Martina Caruso: the rhythm of the island, the measure of cuisine “In my dishes, balance is tied to patience and seasonality”

There is a place where time is not forced, but listened to.

There is a place where time is not forced, but listened to. In Salina, every gesture in the kitchen is born from a silent dialogue with the sea and the land. It is here that the vision of Martina Caruso takes shape: chef-patron of the Signum restaurant, awarded a Michelin star in 2016 and recognised by national and international critics as one of the most sensitive interpreters of contemporary haute cuisine.

For Martina Caruso, growing up on the island meant internalising a precise rhythm, made of waiting and seasons that impose themselves without compromise. “Having been born and raised in Salina, I am used to the rhythms of nature and of the island and I have made them my own,” she says.

This balance is reflected in her dishes, built on patience and seasonality, “the natural balance of all things”. Michelin-starred chef Martina Caruso sums it up clearly: “in my dishes, balance is tied to patience and seasonality”.

Signum, however, is not just a restaurant. It is a home, a family story renewed every day. Taking up the legacy of her father’s cuisine was, for her, a delicate passage, both a responsibility and an act of love. “Thanks to him and to his trust, I was able to evolve his cuisine,” she explains, while preserving the authentic flavour of the ingredients.
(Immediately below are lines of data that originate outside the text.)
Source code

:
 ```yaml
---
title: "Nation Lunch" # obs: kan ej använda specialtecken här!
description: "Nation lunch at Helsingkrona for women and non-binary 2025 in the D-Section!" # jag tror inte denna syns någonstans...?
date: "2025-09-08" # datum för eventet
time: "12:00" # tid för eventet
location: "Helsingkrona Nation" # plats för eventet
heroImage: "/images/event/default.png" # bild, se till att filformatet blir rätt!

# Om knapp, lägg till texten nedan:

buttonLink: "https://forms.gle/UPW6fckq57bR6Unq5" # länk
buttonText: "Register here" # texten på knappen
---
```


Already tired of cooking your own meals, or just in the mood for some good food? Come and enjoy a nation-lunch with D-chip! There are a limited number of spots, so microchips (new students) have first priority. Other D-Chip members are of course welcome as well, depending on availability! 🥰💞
Among the dishes that best tell the story of this encounter between past and present, she mentions fish ghiotta, a synthesis of memory and identity.
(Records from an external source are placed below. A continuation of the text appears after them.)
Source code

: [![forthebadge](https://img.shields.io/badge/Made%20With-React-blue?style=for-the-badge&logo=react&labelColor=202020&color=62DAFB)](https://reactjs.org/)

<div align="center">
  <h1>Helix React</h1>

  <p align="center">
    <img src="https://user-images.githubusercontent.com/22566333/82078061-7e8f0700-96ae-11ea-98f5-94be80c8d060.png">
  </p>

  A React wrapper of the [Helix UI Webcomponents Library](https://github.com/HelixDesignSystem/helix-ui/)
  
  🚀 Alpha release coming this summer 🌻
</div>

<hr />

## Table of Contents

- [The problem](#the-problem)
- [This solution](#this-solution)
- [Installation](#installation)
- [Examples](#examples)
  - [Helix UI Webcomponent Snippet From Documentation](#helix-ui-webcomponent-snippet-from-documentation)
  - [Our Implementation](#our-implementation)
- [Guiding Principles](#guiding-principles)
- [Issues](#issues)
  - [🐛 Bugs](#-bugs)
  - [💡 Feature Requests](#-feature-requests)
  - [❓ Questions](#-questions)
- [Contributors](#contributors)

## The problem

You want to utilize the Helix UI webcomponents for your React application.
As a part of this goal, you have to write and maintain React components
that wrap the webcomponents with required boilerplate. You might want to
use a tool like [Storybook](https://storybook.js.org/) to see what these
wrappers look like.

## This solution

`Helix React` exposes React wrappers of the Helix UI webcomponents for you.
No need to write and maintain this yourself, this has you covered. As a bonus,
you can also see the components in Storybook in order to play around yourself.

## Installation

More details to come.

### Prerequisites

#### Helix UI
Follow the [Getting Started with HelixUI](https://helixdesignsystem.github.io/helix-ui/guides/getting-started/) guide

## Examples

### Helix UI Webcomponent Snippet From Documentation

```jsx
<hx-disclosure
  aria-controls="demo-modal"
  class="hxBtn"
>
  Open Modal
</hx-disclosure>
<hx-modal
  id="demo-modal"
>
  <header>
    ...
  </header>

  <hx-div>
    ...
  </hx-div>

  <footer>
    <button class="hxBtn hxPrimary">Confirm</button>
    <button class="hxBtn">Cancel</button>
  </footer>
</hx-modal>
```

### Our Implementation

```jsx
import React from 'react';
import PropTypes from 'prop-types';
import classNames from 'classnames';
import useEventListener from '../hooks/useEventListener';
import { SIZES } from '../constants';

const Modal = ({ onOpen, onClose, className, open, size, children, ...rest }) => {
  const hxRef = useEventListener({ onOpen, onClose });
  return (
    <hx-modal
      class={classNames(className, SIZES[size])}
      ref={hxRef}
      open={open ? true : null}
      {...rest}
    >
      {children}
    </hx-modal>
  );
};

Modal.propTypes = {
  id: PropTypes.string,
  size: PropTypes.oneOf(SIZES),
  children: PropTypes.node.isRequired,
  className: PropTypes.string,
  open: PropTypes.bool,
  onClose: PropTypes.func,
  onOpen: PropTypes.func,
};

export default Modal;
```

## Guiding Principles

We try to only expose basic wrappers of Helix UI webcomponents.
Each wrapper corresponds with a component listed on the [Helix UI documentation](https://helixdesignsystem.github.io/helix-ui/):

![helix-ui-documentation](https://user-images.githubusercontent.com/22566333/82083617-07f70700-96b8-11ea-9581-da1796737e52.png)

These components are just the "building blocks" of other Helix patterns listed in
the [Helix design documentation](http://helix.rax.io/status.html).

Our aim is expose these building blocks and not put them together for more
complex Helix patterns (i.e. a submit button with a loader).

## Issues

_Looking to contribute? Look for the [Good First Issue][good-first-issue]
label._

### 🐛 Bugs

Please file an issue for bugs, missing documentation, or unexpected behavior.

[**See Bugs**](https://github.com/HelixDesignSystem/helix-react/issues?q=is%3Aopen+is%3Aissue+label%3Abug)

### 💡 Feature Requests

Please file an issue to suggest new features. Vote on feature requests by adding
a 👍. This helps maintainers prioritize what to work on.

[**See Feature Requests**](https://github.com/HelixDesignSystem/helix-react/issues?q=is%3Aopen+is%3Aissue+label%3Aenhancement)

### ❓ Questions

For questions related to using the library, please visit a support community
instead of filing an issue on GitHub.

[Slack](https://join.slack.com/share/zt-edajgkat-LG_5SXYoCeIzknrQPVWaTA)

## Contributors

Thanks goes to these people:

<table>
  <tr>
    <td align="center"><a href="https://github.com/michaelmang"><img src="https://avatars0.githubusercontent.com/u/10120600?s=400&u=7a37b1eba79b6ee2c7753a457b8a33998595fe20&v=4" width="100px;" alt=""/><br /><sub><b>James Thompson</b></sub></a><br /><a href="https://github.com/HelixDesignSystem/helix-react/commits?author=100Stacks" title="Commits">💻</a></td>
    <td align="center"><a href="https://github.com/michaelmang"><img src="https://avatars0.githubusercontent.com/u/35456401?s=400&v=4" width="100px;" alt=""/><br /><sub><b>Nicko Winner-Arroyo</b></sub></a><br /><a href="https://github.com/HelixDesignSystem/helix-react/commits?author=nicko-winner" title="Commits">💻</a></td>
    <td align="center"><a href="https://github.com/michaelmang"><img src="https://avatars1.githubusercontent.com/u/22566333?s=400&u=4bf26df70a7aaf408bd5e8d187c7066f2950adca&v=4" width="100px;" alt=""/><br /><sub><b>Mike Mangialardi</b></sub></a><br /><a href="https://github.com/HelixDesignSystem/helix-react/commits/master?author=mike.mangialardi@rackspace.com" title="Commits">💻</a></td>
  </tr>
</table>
Over the years, her cuisine has become a story of the island told through ingredients often considered humble: capers, moray eel and wild herbs. Raw materials that, in her vision, become an experience.

The greatest pleasure is when guests are enthusiastic,” she says, describing dishes that become a true journey. “Many tell me they feel as though they are travelling through the island, discovering its scents and flavours.

In Salina, the seasons are not a detail, but a living presence. Summer is light, winter is introspection. And cuisine, inevitably, follows their mood. Martina Caruso experiences this naturally: “I love the seasons and I love my island… here, they can still be felt as they once were.” Of them all, spring holds a special place: “when Salina awakens from its winter torpor with an explosion of green, nature and flowers and the sea regains its light.”

And yet, for her, there is no dish tied to just one season, nor anything she would never cook at a specific time of year. “For me, all seasons are beautiful,” she says, once again conveying the idea of a cuisine that does not impose, but welcomes.

Today, Martina Caruso is also a reference point for many young Sicilians who choose to stay. To them, and to herself ten years ago, she offers a clear thought: “travel with great curiosity to know and learn, then return to your own land and make the most of every experience.” A path she defines without hesitation as “a gamble” and, at the same time, “a continuous adventure.”